[Dataset entries]
========

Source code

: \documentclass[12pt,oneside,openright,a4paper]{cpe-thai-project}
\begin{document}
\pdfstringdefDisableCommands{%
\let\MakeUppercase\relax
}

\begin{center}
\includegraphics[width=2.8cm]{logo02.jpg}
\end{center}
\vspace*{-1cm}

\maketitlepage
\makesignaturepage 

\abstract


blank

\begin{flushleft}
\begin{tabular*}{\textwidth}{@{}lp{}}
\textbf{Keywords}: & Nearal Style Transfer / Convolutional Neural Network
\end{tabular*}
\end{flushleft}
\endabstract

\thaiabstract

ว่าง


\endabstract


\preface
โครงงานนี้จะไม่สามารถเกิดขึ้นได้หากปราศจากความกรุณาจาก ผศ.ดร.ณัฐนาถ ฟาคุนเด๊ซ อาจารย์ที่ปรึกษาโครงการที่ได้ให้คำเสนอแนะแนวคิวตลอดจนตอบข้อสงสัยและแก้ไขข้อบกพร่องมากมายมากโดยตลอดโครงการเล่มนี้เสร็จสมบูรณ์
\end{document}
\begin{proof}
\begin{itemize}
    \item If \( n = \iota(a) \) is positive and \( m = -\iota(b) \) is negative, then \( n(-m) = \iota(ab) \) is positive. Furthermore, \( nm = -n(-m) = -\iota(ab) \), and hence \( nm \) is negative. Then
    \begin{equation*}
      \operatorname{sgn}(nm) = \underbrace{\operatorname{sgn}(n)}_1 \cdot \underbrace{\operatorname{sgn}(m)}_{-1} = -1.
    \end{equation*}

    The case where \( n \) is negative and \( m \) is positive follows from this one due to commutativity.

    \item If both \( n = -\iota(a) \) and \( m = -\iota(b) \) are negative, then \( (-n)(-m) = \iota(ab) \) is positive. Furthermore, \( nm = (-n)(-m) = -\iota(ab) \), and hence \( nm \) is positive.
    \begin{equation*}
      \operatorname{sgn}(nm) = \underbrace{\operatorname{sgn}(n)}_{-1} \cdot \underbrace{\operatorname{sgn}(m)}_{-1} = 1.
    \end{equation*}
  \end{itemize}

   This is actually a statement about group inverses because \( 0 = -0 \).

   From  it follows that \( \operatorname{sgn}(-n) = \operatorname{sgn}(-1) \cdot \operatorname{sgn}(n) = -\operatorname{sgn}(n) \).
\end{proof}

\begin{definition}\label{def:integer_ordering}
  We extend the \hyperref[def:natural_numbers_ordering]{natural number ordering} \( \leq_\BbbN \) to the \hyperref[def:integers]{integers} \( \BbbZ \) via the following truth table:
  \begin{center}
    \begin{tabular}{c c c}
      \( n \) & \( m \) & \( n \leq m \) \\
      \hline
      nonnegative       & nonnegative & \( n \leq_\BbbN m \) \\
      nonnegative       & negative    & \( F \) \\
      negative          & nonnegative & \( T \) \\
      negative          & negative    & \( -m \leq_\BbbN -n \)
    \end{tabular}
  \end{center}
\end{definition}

========

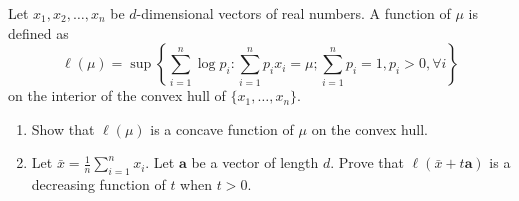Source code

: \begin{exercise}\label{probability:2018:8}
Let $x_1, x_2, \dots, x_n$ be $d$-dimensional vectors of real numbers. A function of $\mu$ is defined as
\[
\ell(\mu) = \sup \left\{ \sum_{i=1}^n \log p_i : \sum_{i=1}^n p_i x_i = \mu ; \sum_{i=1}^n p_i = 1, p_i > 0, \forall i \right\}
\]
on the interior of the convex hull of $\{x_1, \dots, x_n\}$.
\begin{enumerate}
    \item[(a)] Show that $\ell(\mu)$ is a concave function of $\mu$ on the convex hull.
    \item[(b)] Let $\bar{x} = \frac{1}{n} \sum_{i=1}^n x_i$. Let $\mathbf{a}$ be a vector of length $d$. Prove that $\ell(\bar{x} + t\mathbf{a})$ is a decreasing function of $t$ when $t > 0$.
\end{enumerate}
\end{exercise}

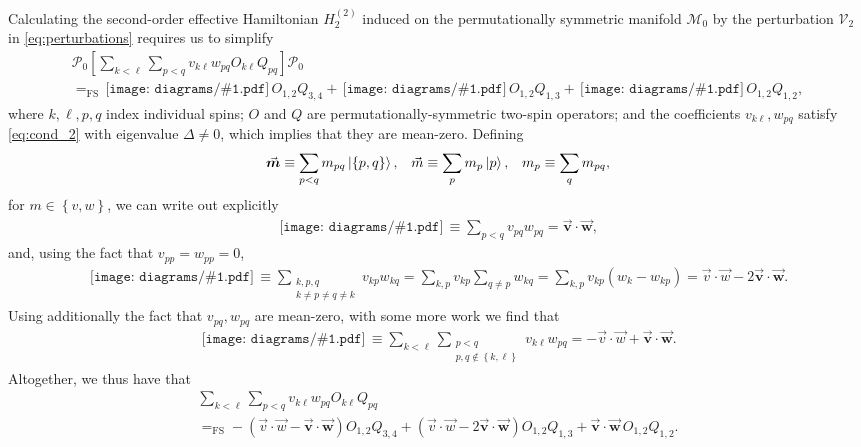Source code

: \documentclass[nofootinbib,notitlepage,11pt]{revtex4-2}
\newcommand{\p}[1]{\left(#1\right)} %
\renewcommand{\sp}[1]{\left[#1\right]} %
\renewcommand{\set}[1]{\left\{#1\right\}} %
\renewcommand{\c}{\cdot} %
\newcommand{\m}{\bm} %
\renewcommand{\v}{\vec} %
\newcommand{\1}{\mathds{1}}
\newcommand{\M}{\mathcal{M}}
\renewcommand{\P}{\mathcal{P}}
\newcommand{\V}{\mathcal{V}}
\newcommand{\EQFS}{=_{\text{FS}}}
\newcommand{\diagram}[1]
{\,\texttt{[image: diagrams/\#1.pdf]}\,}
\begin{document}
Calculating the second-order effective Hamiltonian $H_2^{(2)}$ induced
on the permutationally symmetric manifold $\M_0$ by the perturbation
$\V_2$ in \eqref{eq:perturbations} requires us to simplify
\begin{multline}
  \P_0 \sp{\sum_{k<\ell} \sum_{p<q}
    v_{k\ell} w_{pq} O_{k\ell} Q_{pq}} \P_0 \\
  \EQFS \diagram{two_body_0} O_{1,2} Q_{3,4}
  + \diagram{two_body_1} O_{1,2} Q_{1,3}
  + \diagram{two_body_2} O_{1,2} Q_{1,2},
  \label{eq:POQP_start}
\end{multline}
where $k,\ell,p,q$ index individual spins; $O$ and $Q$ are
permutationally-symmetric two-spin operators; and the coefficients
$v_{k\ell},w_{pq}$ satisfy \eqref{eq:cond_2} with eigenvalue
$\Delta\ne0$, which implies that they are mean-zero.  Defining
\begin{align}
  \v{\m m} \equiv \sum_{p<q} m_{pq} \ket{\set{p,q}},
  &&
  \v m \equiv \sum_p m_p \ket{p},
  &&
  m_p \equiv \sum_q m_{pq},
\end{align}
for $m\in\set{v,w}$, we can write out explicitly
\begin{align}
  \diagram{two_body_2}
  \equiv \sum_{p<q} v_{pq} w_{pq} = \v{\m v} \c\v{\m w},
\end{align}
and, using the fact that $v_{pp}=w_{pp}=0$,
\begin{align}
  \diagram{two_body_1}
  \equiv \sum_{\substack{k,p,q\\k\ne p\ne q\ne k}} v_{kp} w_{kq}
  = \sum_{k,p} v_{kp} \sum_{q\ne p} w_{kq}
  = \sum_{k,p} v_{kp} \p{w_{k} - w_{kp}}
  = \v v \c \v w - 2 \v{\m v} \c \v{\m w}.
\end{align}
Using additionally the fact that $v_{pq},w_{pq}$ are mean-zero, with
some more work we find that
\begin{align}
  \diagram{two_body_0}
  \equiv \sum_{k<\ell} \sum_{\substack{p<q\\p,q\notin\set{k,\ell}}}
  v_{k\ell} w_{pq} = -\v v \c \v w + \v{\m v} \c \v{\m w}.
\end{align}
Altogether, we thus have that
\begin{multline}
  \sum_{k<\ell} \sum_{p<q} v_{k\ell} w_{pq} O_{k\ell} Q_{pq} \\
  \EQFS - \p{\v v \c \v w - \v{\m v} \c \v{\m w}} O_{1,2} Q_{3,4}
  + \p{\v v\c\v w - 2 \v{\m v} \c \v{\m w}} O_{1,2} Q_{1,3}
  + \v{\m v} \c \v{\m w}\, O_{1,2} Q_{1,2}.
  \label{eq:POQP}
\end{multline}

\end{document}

========

- [Directions] Output only the count of lines in the data containing "that".

- [Exercise solution] 8